Reviewing the current process
I sat with teams from across the business to understand their current processes and wanted to be able to sympathise with them and what they had to go through to get simple parts of their job done. I was surprised to see that it took too long to complete what should be a simple 5 minute task. Complicated by the convoluted and laborious UI of an age old keyboard driven prompt system.
- To enable users to input data from customer submitted paper forms quickly and easily on a browser based interface
- Allow a seamless experience for those in the business who need update existing patents and for those who create them
The UX problem
Currently users must select the action from a numbered menu (e.g. “add an applicant to a patent application”), then they would type in a patent number on which to associate that new record and would proceed through the process. Similarly, thereafter, anything they to do with that patent, they would have to type the patent number after choosing the required action; this was repetitive and time consuming.
- Create a search driven application, whereby users would search once for the patent they need and from there onward, they could complete any number of tasks associated with that patent
- Reviewed the current process - sat with users across the business.
- Lead workshops for gathering requirements and mapping out user stories which would give an outline of the end to end process that users would go through from a “to be” perspective.
- Created user journey maps
- Created low fidelity sketches and more advanced, dynamic HTML prototypes that were to be used to run user testing sessions with the teams involved; the people who would ultimately be using these screens daily.

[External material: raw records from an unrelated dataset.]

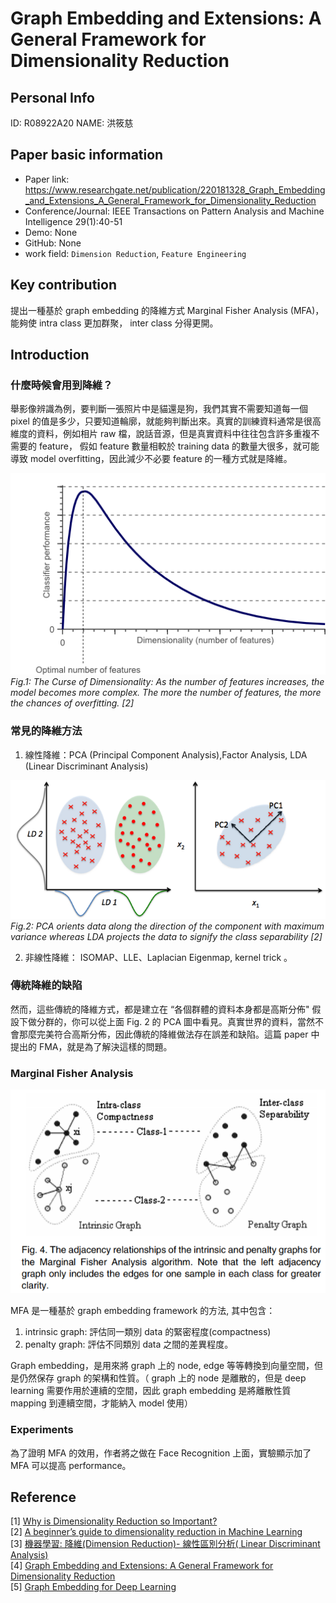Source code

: 

# Graph Embedding and Extensions: A General Framework for Dimensionality Reduction  


## Personal Info
ID: R08922A20
NAME: 洪筱慈

## Paper basic information

- Paper link: https://www.researchgate.net/publication/220181328_Graph_Embedding_and_Extensions_A_General_Framework_for_Dimensionality_Reduction  
- Conference/Journal: IEEE Transactions on Pattern Analysis and Machine Intelligence 29(1):40-51  
- Demo: None
- GitHub: None
- work field: `Dimension Reduction`, `Feature Engineering`  

## Key contribution  
提出一種基於 graph embedding 的降維方式 Marginal Fisher Analysis (MFA)， 能夠使 intra class 更加群聚， inter class 分得更開。


## Introduction 
### 什麼時候會用到降維？   
舉影像辨識為例，要判斷一張照片中是貓還是狗，我們其實不需要知道每一個 pixel 的值是多少，只要知道輪廓，就能夠判斷出來。真實的訓練資料通常是很高維度的資料，例如相片 raw 檔，說話音源，但是真實資料中往往包含許多重複不需要的 feature， 假如 feature 數量相較於 training data 的數量大很多，就可能導致 model overfitting，因此減少不必要 feature 的一種方式就是降維。  

![](img/7-1-1.png)  
*Fig.1: The Curse of Dimensionality: As the number of features increases, the model becomes more complex. The more the number of features, the more the chances of overfitting. [2]*


### 常見的降維方法 
1. 線性降維：PCA (Principal Component Analysis),Factor Analysis, LDA (Linear Discriminant Analysis)  

![](img/7-1-2.png)  
*Fig.2: PCA orients data along the direction of the component with maximum variance whereas LDA projects the data to signify the class separability [2]*


2. 非線性降維： ISOMAP、LLE、Laplacian Eigenmap, kernel trick 。  

### 傳統降維的缺陷

然而，這些傳統的降維方式，都是建立在 “各個群體的資料本身都是高斯分佈" 假設下做分群的，你可以從上面 Fig. 2 的 PCA 圖中看見。真實世界的資料，當然不會那麼完美符合高斯分佈，因此傳統的降維做法存在誤差和缺陷。這篇 paper 中提出的 FMA，就是為了解決這樣的問題。

### Marginal Fisher Analysis  
![](img/7-1-3.png)      

MFA 是一種基於 graph embedding framework 的方法, 其中包含： 
1. intrinsic graph: 評估同一類別 data 的緊密程度(compactness)  
2. penalty graph: 評估不同類別 data 之間的差異程度。  

Graph embedding，是用來將 graph 上的 node, edge 等等轉換到向量空間，但是仍然保存 graph 的架構和性質。（ graph 上的 node 是離散的，但是 deep learning 需要作用於連續的空間，因此 graph embedding 是將離散性質 mapping 到連續空間，才能納入 model 使用）   

### Experiments  
為了證明 MFA 的效用，作者將之做在 Face Recognition 上面，實驗顯示加了 MFA 可以提高 performance。    


## Reference
[1] [Why is Dimensionality Reduction so Important?](https://medium.com/@cxu24/why-dimensionality-reduction-is-important-dd60b5611543)  
[2] [A beginner’s guide to dimensionality reduction in Machine Learning](https://towardsdatascience.com/dimensionality-reduction-for-machine-learning-80a46c2ebb7e)  
[3] [機器學習: 降維(Dimension Reduction)- 線性區別分析( Linear Discriminant Analysis)](https://chih-sheng-huang821.medium.com/%E6%A9%9F%E5%99%A8%E5%AD%B8%E7%BF%92-%E9%99%8D%E7%B6%AD-dimension-reduction-%E7%B7%9A%E6%80%A7%E5%8D%80%E5%88%A5%E5%88%86%E6%9E%90-linear-discriminant-analysis-d4c40c4cf937)    
[4] [Graph Embedding and Extensions: A General Framework for Dimensionality Reduction](https://hackmd.io/@Ql-hvOksS5KKmIlqAPPrMA/paper_summary/https%3A%2F%2Fhackmd.io%2FtzOBPOFBTom8vAmPery23A%3Fview)  
[5] [Graph Embedding for Deep Learning](https://towardsdatascience.com/overview-of-deep-learning-on-graph-embeddings-4305c10ad4a4)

Producing quick sketches of screens and screen flow allowed me to put ideas in front of users regularly and meant I was able to get quick feedback on how flows worked for them, and also what didn’t work. Soon after starting these interactions with users, they were informing the flow and constructing the journey that suited them.
Through demonstrating the failings of the current system and the quick completion rates of the new prototypes, I was able to convince the business that this change would bring instant benefits to staff workflow and ultimately would bring financial gain through quicker processing.
In doing this, I was able to gain the trust of key stakeholders and impressed them with the simplicity of the service I designed for them; it has a great user experience and it meets business objectives and is valuable to everyone invested in it. A senior manager of a section I had been working with took the time to praise my efforts and thank me for the work I’d done for them by way of writing an article in a staff newsletter.
A fully functional HTML prototype was used for the GDS Alpha Assessment to demonstrate the end to end process. The assessment passed successfully and was commended. The prototype was then used to inform developers of the exact way the screens needed to look and function.
With a fully functional prototype, as UX lead, I was able to lead sprint planning sessions with developers and testers, in order to plan the workload and what was needed to deliver each part of the service.
Presented the final prototype to key stakeholders across the business and lead show and tell demos throughout the build process for product owners and senior management.